Return the data below exactly, stopping after the line with "3. [完成]-使用loca".

Collected data
::::::::

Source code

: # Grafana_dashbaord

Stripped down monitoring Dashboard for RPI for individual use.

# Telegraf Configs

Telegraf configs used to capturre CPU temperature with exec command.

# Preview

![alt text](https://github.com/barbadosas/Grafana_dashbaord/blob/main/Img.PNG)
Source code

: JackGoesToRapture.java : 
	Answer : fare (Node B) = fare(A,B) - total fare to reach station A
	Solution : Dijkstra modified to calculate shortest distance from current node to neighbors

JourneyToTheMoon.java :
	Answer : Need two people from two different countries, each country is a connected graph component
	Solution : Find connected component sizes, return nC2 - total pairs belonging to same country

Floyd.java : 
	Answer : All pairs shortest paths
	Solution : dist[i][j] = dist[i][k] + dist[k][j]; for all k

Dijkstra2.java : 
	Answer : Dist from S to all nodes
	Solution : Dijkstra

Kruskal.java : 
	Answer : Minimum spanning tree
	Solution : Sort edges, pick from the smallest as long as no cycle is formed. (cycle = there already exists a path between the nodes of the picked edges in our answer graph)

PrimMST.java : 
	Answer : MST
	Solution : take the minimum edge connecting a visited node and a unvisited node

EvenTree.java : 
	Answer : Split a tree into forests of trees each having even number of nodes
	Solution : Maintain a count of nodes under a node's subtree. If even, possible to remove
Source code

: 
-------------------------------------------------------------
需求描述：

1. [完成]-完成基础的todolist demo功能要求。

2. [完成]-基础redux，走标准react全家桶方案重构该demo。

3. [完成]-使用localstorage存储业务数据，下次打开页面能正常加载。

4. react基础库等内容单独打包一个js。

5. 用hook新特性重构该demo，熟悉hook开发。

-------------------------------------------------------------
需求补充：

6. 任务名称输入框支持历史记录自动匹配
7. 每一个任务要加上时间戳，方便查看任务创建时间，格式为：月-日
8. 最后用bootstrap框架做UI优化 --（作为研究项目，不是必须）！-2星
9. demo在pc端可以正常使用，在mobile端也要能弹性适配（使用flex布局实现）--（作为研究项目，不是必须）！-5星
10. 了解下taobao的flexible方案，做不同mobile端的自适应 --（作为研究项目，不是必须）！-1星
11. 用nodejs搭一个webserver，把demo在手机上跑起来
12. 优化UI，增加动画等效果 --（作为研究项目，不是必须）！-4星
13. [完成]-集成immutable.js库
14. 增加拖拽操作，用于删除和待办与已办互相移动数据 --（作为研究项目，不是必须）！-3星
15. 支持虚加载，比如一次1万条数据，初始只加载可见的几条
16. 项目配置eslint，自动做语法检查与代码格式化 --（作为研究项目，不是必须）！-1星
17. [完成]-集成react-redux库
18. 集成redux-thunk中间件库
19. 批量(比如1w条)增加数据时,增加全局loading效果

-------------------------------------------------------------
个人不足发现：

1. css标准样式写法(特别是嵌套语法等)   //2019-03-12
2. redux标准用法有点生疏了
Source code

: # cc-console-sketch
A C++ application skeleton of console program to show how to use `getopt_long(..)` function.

::::::::

*Written answer:*
Source code

: # Grafana_dashbaord

Stripped down monitoring Dashboard for RPI for individual use.

# Telegraf Configs

Telegraf configs used to capturre CPU temperature with exec command.

# Preview

![alt text](https://github.com/barbadosas/Grafana_dashbaord/blob/main/Img.PNG)
Source code

: JackGoesToRapture.java : 
	Answer : fare (Node B) = fare(A,B) - total fare to reach station A
	Solution : Dijkstra modified to calculate shortest distance from current node to neighbors

JourneyToTheMoon.java :
	Answer : Need two people from two different countries, each country is a connected graph component
	Solution : Find connected component sizes, return nC2 - total pairs belonging to same country

Floyd.java : 
	Answer : All pairs shortest paths
	Solution : dist[i][j] = dist[i][k] + dist[k][j]; for all k

Dijkstra2.java : 
	Answer : Dist from S to all nodes
	Solution : Dijkstra

Kruskal.java : 
	Answer : Minimum spanning tree
	Solution : Sort edges, pick from the smallest as long as no cycle is formed. (cycle = there already exists a path between the nodes of the picked edges in our answer graph)

PrimMST.java : 
	Answer : MST
	Solution : take the minimum edge connecting a visited node and a unvisited node

EvenTree.java : 
	Answer : Split a tree into forests of trees each having even number of nodes
	Solution : Maintain a count of nodes under a node's subtree. If even, possible to remove
Source code

: 
-------------------------------------------------------------
需求描述：

1. [完成]-完成基础的todolist demo功能要求。

2. [完成]-基础redux，走标准react全家桶方案重构该demo。

3. [完成]-使用localstorage存储业务数据，下次打开页面能正常加载。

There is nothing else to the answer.